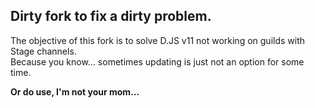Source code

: ## Dirty fork to fix a dirty problem.

The objective of this fork is to solve D.JS v11 not working on guilds with Stage channels.  
Because you know... sometimes updating is just not an option for some time.

**Or do use, I'm not your mom...**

####

### Exercise requirements
Where a line in the records above contains the word "fork", include it in the count; state the total and nothing more.

### Solution
2